> _Your task_
After locating the line that contains "La version d'un" in the data below, set down exactly that line and each one after it through the line that contains "Une branche est", and nothing more.

> _Data to process_
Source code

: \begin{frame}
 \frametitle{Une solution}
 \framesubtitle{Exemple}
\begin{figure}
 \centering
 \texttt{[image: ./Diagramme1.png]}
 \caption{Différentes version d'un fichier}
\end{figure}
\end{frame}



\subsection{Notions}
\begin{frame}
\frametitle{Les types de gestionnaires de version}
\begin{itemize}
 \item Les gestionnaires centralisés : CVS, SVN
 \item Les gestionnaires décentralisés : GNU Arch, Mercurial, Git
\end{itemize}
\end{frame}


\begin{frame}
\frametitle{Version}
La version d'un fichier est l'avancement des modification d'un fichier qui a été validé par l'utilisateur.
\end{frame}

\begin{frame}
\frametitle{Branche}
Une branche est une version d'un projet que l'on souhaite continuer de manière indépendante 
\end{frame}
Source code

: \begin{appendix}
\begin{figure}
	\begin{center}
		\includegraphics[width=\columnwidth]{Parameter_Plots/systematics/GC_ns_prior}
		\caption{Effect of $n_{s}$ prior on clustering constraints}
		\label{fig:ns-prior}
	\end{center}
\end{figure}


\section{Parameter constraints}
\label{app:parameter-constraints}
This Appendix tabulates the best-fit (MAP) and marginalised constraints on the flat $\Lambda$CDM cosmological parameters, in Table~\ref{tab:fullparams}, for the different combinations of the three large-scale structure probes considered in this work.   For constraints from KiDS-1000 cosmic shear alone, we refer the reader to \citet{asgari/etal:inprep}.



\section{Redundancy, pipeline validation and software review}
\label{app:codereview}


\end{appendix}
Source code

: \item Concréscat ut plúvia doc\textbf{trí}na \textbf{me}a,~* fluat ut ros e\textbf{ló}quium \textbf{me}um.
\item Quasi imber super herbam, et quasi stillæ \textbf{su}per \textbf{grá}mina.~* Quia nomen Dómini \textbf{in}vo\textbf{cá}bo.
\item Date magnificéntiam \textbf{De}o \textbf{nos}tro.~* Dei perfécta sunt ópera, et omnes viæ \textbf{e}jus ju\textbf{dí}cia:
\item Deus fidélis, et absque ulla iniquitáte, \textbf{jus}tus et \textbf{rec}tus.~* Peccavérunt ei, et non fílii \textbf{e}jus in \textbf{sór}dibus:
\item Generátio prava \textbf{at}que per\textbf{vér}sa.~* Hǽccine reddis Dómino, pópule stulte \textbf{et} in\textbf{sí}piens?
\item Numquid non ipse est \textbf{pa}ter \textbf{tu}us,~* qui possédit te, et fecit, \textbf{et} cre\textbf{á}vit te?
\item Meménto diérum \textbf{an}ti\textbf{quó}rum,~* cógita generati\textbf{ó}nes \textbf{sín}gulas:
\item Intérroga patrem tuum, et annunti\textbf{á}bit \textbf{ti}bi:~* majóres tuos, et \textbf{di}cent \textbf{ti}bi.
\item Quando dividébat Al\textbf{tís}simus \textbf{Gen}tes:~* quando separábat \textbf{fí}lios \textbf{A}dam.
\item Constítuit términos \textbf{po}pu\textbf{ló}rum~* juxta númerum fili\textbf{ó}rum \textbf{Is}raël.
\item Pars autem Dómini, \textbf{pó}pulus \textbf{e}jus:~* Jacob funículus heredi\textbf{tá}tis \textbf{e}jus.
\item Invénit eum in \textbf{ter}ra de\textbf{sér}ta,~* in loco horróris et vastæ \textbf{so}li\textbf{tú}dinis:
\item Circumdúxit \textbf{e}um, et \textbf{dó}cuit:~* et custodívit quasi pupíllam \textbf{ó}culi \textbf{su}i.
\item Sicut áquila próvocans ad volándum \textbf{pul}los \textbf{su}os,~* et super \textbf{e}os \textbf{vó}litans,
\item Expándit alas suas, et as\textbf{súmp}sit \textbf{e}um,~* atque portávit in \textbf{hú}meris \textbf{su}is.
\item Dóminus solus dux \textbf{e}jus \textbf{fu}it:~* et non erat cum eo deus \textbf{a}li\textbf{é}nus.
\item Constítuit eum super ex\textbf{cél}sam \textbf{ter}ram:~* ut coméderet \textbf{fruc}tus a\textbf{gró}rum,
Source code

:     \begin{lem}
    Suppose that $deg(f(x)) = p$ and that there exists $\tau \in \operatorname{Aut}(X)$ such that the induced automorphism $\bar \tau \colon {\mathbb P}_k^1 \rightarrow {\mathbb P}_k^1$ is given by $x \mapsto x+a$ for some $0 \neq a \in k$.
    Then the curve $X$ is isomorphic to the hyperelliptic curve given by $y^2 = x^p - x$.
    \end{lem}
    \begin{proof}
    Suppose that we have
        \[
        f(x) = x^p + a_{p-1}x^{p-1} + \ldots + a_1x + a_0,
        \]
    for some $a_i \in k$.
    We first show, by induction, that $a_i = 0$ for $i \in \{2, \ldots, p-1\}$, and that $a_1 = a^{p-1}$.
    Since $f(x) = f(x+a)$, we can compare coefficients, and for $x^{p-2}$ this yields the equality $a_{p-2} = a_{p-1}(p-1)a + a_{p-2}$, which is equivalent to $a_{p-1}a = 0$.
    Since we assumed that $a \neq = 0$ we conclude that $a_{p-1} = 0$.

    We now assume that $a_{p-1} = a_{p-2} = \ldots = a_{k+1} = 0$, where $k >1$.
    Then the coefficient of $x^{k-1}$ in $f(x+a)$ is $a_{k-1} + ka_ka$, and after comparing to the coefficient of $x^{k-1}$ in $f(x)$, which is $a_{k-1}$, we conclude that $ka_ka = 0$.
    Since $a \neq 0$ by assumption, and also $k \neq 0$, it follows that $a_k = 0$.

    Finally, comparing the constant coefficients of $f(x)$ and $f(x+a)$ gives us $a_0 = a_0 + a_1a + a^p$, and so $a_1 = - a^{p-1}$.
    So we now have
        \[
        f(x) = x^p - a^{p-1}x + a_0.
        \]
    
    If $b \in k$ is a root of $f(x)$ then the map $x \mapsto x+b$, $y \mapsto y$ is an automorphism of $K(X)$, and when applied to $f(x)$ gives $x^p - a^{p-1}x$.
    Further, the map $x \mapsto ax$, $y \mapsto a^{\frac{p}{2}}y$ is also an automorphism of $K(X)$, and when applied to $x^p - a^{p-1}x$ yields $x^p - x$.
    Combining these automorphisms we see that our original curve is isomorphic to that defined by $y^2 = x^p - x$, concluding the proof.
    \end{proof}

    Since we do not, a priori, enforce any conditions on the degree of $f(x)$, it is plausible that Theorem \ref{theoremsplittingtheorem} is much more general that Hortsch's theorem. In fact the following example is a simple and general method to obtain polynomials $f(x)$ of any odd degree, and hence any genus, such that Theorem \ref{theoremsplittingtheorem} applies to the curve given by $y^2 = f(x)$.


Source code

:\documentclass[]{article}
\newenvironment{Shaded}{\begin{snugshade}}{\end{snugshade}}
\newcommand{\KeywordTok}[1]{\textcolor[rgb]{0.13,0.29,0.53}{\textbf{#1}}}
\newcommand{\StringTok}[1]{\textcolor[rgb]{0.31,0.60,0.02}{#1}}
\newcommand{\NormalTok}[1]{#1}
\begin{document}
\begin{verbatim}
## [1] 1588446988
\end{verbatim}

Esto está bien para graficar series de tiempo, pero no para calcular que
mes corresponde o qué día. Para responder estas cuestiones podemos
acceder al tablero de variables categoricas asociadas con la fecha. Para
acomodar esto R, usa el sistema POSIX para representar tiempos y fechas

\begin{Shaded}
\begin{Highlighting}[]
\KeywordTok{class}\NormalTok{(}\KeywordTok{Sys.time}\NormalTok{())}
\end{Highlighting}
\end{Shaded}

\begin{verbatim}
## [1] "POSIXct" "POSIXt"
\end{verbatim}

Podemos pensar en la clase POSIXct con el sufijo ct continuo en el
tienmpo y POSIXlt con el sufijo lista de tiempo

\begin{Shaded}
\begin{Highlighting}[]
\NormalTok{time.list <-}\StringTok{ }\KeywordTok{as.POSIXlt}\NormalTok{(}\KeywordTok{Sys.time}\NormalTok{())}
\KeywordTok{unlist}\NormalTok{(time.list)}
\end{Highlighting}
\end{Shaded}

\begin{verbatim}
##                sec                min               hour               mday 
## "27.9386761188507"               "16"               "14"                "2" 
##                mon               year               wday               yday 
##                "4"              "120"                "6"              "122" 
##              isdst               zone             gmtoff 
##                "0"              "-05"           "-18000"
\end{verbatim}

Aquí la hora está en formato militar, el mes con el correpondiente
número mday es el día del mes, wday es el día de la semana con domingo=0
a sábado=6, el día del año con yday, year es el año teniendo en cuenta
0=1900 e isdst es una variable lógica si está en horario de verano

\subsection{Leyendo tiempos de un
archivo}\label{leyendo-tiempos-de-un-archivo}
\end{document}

==

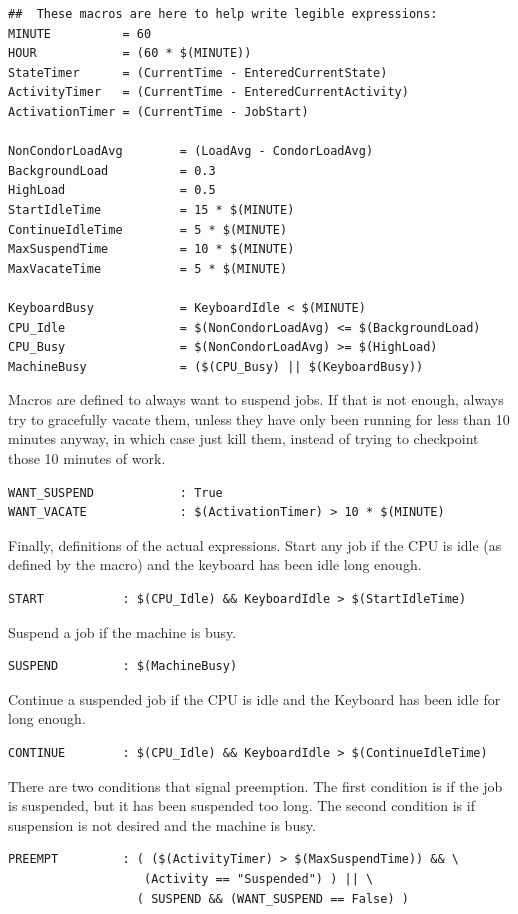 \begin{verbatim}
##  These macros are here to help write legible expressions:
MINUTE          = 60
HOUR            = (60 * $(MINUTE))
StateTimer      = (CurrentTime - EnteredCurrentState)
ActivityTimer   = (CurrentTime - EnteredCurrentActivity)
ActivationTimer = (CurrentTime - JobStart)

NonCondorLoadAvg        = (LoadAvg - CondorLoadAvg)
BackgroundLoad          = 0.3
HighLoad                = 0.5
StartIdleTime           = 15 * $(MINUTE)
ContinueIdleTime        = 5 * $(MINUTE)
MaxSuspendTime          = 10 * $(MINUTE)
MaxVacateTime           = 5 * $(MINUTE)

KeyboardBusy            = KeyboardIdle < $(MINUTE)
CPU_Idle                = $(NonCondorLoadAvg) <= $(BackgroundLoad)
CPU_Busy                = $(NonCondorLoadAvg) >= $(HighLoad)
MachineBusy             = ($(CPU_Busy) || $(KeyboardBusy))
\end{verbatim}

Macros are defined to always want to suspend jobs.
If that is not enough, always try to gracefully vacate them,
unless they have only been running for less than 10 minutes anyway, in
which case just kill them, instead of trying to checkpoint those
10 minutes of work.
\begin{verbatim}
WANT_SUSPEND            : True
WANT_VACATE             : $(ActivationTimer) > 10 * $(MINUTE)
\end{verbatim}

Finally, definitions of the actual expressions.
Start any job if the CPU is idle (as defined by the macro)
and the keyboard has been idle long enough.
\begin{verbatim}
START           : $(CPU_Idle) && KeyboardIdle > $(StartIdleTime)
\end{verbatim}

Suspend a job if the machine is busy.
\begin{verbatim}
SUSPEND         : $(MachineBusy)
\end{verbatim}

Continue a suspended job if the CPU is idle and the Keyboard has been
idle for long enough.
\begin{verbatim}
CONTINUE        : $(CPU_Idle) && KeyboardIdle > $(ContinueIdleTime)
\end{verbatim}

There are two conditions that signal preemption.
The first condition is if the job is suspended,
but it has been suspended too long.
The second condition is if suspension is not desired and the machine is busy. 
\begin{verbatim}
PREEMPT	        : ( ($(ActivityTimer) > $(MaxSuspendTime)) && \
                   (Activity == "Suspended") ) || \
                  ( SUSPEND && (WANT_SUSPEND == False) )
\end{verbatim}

> _Output of the task_
La version d'un fichier est l'avancement des modification d'un fichier qui a été validé par l'utilisateur.
\end{frame}

\begin{frame}
\frametitle{Branche}
Une branche est une version d'un projet que l'on souhaite continuer de manière indépendante 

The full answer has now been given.